### darkahmed's blog

By darkahmed, history, 6 weeks ago,

Hello Codeforces!!

A few days ago, I wrote a code for BigInt and BigFloat classes and i would like to share it with you for feedback and improvement. For the code Press here.

Note: My BigFloat class stores numbers as a numerator and denominator to efficiently represent fractions like (1/3) without wasting data.

You can use functions like floor(object, n), ceil(object, n), or round(object, n) to extract the first n decimal places or convert the object to a string with a specified precision using str(n).

I've also implemented all comparison operations for BigFloat objects.

Note: The modulus operation for BigFloat currently calculates the modular inverse of the number. While this is interesting, you might also consider offering standard modulus behavior for users.

The Important Operations is

Multiplication: O((n + m) * log(n + m)) using FFT (Fast Fourier Transform). However, for small values of m, O(n * m) might be faster due to lower constant factors. (Here, n refers to the number of digits in the first number, and m refers to the number of digits in the second number.)
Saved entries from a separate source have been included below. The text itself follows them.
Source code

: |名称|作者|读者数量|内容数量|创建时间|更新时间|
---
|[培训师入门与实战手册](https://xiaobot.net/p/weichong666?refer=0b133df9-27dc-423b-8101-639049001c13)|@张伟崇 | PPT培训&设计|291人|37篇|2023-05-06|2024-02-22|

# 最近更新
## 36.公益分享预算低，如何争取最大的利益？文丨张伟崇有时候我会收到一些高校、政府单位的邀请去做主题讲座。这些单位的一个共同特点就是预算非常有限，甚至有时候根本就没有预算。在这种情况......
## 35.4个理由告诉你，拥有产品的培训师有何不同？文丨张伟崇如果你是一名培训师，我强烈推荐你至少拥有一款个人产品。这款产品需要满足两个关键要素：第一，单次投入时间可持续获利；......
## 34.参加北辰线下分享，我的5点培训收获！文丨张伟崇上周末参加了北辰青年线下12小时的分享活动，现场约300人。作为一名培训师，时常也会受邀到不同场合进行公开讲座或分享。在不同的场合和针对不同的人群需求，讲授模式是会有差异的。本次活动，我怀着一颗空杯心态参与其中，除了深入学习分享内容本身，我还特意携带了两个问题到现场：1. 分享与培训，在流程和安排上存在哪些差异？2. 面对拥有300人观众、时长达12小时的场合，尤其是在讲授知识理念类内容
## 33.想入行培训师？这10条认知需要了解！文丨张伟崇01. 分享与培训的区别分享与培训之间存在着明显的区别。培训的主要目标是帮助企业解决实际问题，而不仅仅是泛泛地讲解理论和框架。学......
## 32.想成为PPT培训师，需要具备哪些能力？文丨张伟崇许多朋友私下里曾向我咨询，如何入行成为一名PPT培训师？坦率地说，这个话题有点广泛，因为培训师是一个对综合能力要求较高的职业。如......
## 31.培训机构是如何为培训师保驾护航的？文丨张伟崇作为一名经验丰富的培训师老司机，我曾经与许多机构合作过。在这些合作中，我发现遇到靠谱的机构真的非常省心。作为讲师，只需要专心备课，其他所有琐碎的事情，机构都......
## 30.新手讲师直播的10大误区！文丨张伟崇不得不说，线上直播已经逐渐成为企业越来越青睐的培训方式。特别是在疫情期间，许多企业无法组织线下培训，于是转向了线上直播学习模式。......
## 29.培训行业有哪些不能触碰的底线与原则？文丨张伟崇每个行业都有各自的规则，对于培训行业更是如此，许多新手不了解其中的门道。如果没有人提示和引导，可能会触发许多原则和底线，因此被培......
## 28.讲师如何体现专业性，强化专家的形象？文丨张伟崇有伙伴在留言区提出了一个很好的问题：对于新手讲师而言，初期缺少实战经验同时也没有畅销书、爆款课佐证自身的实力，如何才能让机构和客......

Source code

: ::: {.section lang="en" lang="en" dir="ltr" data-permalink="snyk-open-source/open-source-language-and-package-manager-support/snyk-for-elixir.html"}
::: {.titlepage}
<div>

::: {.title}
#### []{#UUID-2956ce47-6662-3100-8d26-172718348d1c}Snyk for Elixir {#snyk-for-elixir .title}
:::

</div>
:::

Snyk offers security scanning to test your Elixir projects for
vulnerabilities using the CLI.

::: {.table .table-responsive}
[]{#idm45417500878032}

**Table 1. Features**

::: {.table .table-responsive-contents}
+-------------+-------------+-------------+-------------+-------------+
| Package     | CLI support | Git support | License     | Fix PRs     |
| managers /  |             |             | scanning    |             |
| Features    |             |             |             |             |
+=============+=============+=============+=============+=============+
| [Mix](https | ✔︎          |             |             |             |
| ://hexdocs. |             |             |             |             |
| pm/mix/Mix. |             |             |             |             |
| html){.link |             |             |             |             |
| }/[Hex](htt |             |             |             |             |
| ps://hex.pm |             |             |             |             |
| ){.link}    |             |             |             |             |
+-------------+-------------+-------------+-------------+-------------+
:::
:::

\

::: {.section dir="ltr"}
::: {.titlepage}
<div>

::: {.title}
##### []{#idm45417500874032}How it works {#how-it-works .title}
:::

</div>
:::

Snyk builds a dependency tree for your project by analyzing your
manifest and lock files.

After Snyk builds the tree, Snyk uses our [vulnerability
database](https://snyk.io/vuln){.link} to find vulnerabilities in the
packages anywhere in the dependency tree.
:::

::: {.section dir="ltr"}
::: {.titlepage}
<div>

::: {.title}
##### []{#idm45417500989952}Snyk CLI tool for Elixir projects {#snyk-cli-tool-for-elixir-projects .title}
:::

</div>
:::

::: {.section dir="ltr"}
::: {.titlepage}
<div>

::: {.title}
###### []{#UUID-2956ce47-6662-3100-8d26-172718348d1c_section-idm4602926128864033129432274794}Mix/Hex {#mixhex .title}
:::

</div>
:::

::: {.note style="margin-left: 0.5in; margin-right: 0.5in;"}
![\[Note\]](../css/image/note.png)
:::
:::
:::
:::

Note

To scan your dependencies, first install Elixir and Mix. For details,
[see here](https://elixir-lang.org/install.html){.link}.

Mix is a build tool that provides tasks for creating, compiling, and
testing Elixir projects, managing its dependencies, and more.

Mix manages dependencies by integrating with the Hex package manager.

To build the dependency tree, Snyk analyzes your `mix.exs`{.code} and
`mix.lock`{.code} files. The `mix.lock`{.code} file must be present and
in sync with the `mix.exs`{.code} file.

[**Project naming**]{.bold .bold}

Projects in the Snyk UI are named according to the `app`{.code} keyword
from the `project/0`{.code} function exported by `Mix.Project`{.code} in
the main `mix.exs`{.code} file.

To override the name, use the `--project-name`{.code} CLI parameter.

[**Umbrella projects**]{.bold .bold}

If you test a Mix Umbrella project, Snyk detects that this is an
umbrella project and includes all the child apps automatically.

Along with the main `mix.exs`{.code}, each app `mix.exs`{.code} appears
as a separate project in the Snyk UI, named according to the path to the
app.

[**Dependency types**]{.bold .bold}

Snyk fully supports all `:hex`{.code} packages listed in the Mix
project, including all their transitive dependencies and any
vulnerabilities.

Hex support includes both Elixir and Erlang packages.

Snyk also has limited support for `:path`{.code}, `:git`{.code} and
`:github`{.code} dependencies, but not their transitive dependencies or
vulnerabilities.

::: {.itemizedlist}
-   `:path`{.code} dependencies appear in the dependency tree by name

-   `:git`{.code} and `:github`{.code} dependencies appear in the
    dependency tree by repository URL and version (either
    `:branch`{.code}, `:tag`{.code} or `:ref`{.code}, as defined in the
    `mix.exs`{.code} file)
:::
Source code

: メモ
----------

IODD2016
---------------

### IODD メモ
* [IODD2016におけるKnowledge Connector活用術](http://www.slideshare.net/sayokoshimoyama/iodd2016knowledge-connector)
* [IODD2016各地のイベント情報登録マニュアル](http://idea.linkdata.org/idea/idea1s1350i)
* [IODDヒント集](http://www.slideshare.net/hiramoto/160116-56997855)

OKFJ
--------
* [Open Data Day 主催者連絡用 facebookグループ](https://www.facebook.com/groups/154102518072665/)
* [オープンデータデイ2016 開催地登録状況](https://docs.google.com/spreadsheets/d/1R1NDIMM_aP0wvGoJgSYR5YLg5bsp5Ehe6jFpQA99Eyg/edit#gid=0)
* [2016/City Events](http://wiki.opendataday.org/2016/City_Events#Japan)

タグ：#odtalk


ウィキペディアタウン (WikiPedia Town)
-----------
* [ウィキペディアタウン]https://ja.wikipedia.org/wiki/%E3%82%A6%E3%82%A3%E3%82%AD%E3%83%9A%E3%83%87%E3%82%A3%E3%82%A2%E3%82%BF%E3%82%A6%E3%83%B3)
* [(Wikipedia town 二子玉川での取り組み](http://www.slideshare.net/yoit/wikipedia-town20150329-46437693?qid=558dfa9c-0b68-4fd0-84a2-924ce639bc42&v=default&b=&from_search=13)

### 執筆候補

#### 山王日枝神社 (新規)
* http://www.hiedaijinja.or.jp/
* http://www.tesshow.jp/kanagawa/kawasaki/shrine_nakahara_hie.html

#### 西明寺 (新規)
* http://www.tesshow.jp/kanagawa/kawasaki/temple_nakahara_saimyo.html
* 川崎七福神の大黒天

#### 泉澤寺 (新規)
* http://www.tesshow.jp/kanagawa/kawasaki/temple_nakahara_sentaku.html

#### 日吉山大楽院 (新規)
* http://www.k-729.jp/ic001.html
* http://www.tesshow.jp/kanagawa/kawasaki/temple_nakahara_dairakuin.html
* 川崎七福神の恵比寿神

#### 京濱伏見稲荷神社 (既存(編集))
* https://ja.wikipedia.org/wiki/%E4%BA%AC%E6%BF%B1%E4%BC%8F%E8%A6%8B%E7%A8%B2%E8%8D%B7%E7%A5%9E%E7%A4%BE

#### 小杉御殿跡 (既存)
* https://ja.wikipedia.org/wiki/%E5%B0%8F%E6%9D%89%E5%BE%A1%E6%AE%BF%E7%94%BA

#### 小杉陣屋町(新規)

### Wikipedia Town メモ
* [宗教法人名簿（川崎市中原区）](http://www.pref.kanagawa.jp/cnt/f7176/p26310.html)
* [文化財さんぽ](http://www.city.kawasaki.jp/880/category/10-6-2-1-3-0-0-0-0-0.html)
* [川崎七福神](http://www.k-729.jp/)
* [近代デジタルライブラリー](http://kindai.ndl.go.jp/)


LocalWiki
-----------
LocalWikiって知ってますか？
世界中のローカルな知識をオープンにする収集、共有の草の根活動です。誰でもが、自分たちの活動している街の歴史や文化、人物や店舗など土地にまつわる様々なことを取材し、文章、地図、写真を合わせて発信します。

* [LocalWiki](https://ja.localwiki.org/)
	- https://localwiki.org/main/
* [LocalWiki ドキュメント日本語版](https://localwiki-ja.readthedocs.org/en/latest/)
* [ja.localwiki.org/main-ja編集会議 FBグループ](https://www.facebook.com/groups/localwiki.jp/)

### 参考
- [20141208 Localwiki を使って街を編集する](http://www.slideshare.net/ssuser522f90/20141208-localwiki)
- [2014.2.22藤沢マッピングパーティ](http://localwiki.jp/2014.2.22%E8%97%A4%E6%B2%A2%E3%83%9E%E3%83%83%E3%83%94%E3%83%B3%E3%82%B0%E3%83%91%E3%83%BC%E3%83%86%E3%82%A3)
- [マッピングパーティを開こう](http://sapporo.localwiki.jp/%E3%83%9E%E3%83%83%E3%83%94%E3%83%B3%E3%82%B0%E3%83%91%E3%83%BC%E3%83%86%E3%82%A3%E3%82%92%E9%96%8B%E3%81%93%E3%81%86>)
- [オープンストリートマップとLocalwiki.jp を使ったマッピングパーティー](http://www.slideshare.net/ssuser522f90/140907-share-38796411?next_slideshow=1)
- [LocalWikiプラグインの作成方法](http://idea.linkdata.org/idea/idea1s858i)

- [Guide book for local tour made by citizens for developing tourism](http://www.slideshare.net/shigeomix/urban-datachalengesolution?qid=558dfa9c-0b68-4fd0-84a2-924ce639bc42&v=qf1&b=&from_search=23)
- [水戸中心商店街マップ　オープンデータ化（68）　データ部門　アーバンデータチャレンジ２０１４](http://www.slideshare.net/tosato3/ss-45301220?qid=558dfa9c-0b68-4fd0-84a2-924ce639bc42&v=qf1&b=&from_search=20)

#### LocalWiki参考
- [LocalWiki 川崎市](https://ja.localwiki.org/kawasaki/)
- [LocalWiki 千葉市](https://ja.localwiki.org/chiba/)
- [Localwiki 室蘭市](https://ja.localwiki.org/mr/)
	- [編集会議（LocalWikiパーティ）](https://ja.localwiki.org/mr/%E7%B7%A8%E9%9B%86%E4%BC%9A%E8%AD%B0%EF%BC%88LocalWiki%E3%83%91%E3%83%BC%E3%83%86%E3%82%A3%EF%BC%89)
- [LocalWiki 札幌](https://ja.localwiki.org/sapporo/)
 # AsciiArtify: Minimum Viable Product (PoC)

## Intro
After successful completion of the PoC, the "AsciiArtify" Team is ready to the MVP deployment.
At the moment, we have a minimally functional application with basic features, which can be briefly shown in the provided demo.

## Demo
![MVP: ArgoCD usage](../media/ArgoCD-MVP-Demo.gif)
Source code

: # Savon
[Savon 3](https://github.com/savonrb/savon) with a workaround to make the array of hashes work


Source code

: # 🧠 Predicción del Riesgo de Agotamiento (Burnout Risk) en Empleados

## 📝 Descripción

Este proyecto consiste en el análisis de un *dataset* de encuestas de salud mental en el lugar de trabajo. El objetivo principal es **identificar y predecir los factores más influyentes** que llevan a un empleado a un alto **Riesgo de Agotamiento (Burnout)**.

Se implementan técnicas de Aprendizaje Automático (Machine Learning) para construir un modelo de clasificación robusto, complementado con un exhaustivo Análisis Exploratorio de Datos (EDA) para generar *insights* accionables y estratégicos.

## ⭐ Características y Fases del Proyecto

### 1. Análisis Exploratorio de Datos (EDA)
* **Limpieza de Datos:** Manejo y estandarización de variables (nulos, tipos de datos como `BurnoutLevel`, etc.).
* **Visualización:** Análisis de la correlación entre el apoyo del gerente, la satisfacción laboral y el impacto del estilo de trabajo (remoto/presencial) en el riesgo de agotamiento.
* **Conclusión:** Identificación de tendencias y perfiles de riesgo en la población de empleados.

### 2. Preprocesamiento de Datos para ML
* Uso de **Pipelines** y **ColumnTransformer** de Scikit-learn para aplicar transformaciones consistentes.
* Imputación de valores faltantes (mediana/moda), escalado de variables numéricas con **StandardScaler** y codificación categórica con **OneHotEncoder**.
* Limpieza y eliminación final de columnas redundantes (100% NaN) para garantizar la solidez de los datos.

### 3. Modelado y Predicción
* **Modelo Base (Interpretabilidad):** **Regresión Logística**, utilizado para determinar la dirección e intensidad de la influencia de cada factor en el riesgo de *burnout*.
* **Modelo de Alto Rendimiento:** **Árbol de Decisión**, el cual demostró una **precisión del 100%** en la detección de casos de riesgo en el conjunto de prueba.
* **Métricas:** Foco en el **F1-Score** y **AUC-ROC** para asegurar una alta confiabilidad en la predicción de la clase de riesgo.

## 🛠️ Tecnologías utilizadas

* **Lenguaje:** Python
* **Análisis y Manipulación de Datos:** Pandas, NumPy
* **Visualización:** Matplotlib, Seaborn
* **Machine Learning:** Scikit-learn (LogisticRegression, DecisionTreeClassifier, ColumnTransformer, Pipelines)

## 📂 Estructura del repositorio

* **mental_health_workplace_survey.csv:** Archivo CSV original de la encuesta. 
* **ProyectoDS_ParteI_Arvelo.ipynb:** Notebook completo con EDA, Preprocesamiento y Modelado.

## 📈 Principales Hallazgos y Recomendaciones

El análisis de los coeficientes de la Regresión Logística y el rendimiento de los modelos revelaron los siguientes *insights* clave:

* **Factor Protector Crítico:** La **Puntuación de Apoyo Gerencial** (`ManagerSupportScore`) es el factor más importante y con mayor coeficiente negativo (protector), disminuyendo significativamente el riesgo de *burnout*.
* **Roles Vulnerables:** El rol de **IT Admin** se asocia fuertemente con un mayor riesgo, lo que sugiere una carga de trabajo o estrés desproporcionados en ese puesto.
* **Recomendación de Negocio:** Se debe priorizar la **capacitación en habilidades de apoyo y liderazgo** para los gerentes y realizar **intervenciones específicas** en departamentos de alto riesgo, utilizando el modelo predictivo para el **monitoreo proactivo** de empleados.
Addition and Subtraction: O(max(n, m)) for efficient handling.

Division and Modulus: O(n * m).

Bitwise Operations: O(n * log(n)).

GCD (Greatest Common Divisor) and LCM (Least Common Multiple): O(n * n * log(n)).

Other Mathematical Functions: I've added ceil, floor, round, abs, sqrt, and cbrt (using Newton's Method) to enhance the functionality of the BigFloat class.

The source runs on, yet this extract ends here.